● **Exercise details**: Each line in the entries that has the word "entities" has to be copied.

● **Extracted records**:
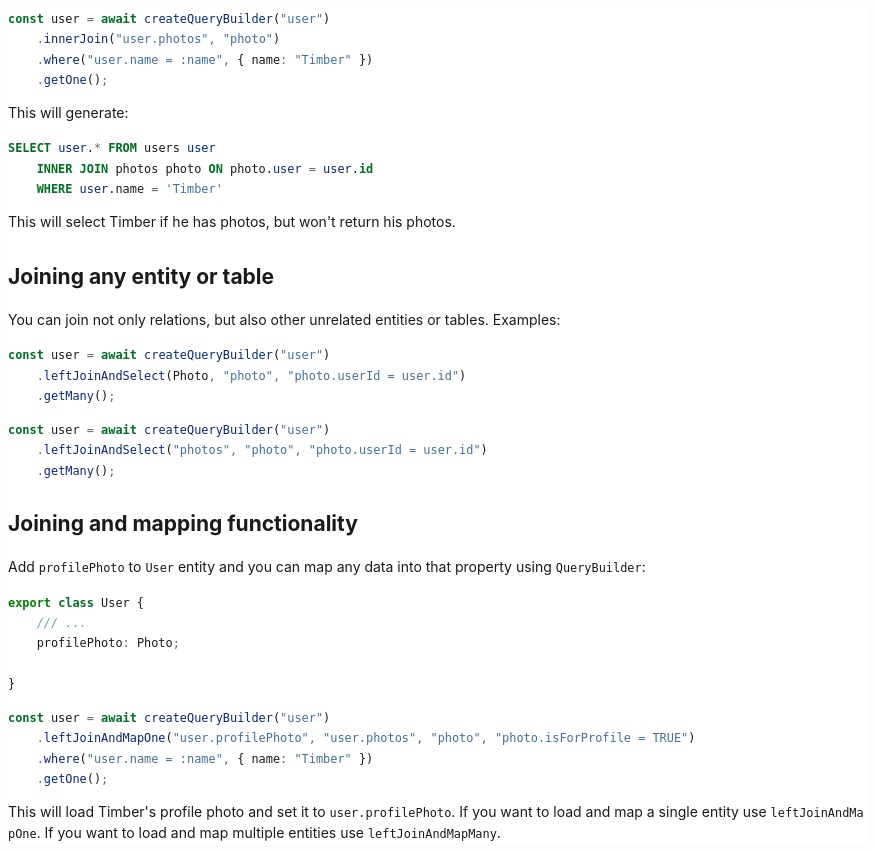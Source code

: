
 ```typescript
const user = await createQueryBuilder("user")
    .innerJoin("user.photos", "photo")
    .where("user.name = :name", { name: "Timber" })
    .getOne();
```

This will generate:

```sql
SELECT user.* FROM users user 
    INNER JOIN photos photo ON photo.user = user.id
    WHERE user.name = 'Timber'
```

This will select Timber if he has photos, but won't return his photos. 

## Joining any entity or table

You can join not only relations, but also other unrelated entities or tables.
Examples:

```typescript
const user = await createQueryBuilder("user")
    .leftJoinAndSelect(Photo, "photo", "photo.userId = user.id")
    .getMany();
```

```typescript
const user = await createQueryBuilder("user")
    .leftJoinAndSelect("photos", "photo", "photo.userId = user.id")
    .getMany();
```

## Joining and mapping functionality

Add `profilePhoto` to `User` entity and you can map any data into that property using `QueryBuilder`:

```typescript
export class User {    
    /// ...
    profilePhoto: Photo;
    
}
```

```typescript
const user = await createQueryBuilder("user")
    .leftJoinAndMapOne("user.profilePhoto", "user.photos", "photo", "photo.isForProfile = TRUE")
    .where("user.name = :name", { name: "Timber" })
    .getOne();
```

This will load Timber's profile photo and set it to `user.profilePhoto`.
If you want to load and map a single entity use `leftJoinAndMapOne`.
If you want to load and map multiple entities use `leftJoinAndMapMany`.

● **Result for this exercise**:
You can join not only relations, but also other unrelated entities or tables.
If you want to load and map multiple entities use `leftJoinAndMapMany`.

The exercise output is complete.